Gaithersburg, MD, May 5, 2015 – MaxCyte®, Inc., ‘the pioneer in cell therapies using scalable, highperformance cell transfection systems, will announce at Cambridge Healthtech Institute’s 11th Annual PEGS summit, May 4-7, 2015 in Boston, MA, that it has been able to achieve 2.7 grams/Liter of antibody in CHO cells using MaxCyte’s Flow Electroporation. Data will be shared in a podium presentation by Dr. James Brady showing the use of flow electroporation technology coupled with cell culture optimization to achieve this titer. In addition, the use of this technology to enable research and development with CHO cells for rapid clinical-grade biotherapeutics will be discussed.
“Achieving 2.7 grams/Liter in CHO cells is an extraordinary accomplishment using transient transfection,” said Dr. Brady, Vice President of Technical Applications and Customer Support. “Along with attaining high titers, no other transient transfection system has the scalability, flexibility regarding cell type, and the reproducibility as the MaxCyte Flow Electroporation Systems.”
Details of the MaxCyte presentation are as follows:
Event: PEGS Boston
Title: Optimizing CHO Expression for Rapid Identification of Relevant Drug Candidates with Flow Electroporation
Date: Thursday, May 7, 2015
Time: 3:35 PM
Location: Sea Port World Trade Center, Boston, MA
Along with the podium presentation, MaxCyte will present a scientific poster and have an exhibit booth with the MaxCyte STX® Scalable Transfection System, the MaxCyte VLX® Large Scale Transfection System, and the MaxCyte GT Flow Electroporation System on display. The MaxCyte GT is currently being used in preclinical trials with several institutions for cell-based therapeutics to treat solid tumors. MaxCyte scientists will be available throughout the conference to provide technical details on the operation and use of the instruments for small molecule drug discovery, biotherapeutics, and cell-based medicines.
About MaxCyte
MaxCyte is a world leader in the discovery, development, manufacture, and delivery of innovative cell-based medicines utilizing its novel best in class cell modification technology. MaxCyte has developed a next-generation technology–MaxCyte GT® Flow Transfection System–for the rapid engineering of human cells as therapeutics, enabling the development of safer, more effective and lower cost cell-based therapies for a broad range of applications with blockbuster commercial potential. The company currently has clinical, pre-clinical-partnered, and proprietary products under development and is presently involved in more than a dozen clinical trials.

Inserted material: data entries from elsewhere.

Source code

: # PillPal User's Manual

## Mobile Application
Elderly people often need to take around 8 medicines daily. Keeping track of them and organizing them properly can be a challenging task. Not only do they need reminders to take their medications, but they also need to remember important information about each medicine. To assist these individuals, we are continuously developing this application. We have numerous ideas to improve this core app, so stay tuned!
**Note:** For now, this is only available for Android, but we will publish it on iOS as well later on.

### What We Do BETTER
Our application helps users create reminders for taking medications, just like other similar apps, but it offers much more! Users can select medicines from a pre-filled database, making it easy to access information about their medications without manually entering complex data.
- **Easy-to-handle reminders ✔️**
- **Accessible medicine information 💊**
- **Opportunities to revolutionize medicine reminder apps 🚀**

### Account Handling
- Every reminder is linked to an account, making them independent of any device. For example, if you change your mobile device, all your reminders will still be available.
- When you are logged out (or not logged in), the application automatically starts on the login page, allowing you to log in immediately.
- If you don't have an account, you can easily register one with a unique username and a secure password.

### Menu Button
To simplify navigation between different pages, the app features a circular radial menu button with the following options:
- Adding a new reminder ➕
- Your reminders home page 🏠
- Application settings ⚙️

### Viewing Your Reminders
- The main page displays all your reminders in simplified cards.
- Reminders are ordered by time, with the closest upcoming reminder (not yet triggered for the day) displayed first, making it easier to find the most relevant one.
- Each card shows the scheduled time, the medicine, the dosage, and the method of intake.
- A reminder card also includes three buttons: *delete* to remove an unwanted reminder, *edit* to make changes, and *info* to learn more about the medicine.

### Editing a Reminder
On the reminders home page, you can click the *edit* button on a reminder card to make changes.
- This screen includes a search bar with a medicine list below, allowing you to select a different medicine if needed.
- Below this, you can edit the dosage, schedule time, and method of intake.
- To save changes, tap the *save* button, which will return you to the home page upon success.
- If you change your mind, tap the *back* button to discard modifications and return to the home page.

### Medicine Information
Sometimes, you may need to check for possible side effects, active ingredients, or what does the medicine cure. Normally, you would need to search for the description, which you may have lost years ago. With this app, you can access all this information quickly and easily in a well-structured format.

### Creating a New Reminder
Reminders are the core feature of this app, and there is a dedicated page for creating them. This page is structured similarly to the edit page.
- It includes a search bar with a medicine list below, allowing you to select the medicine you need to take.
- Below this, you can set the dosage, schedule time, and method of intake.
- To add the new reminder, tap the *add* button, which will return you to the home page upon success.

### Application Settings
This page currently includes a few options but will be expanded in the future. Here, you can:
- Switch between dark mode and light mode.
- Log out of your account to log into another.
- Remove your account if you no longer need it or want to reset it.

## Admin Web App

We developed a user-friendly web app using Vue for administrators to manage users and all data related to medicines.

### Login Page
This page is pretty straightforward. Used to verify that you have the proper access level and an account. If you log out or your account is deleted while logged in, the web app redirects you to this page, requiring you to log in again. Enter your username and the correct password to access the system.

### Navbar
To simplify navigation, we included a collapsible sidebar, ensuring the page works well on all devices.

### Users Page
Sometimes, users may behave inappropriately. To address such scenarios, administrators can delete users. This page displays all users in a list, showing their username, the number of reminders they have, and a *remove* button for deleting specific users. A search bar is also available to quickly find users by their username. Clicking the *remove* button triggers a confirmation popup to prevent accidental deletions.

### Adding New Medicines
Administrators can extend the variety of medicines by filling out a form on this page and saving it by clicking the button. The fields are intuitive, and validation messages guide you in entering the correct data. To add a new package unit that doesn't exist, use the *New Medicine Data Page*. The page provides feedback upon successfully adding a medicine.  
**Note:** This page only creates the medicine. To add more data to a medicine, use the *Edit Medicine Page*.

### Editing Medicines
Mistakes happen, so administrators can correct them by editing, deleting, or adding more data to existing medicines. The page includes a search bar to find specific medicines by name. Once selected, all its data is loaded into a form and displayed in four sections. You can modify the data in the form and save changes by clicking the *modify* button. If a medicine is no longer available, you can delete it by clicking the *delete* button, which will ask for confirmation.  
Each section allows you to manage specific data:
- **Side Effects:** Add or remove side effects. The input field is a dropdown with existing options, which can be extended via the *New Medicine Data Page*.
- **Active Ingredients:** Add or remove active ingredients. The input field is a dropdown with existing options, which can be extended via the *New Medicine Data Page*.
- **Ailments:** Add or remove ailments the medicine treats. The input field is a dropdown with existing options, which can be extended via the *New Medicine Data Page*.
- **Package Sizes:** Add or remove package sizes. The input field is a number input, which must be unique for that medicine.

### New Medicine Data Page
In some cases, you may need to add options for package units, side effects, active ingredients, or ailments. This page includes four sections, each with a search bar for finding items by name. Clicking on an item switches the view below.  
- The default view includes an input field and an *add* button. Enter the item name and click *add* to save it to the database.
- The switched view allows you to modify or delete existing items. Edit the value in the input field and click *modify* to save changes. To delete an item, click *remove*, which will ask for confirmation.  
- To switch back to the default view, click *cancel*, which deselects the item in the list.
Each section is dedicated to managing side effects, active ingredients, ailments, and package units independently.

MaxCyte’s proprietary CARMA products utilize a universal platform for the rapid loading of messenger RNA encoding for Chimeric Antigen Receptors (CARs) into peripheral blood cells without the need for ex vivo expansion, reducing time, cost, and complexity associated with centralized manufacturing for ex vivo cell expansion-based processes. MaxCyte recently entered into a collaboration with The Johns Hopkins Kimmel Cancer Center to treat solid tumors with its CARMA products.
The MaxCyte GT® Flow Transfection System is a universal platform for the rapid, automated loading of CARmodified mRNA into peripheral blood cells, which avoids the time and cost-intensive cell expansion process. The loading of fresh patient cells with CAR mRNA harnesses immune cells for targeted killing of tumors. This anti-tumor activity is not dependent on the patient’s immune system and is independent of cell surface concentration of the tumor antigen.
The Company also markets a portfolio of products and services that include the MaxCyte STX® Scalable Transfection System and MaxCyte VLX® Large Scale Transfection System. These platforms are used in drug discovery research and screening and protein production environments by 9 of the top 10 pharma companies worldwide as well as the top three in Japan. MaxCyte products enable the rapid development and consistent production of billions of (co)transfected primary cells, stem cells, and cell lines for protein and antibody production, rapid response vaccine development, and for cell-based assays with comparable results and Seamless Scalability™ from the bench to HTS and pilot and production scale.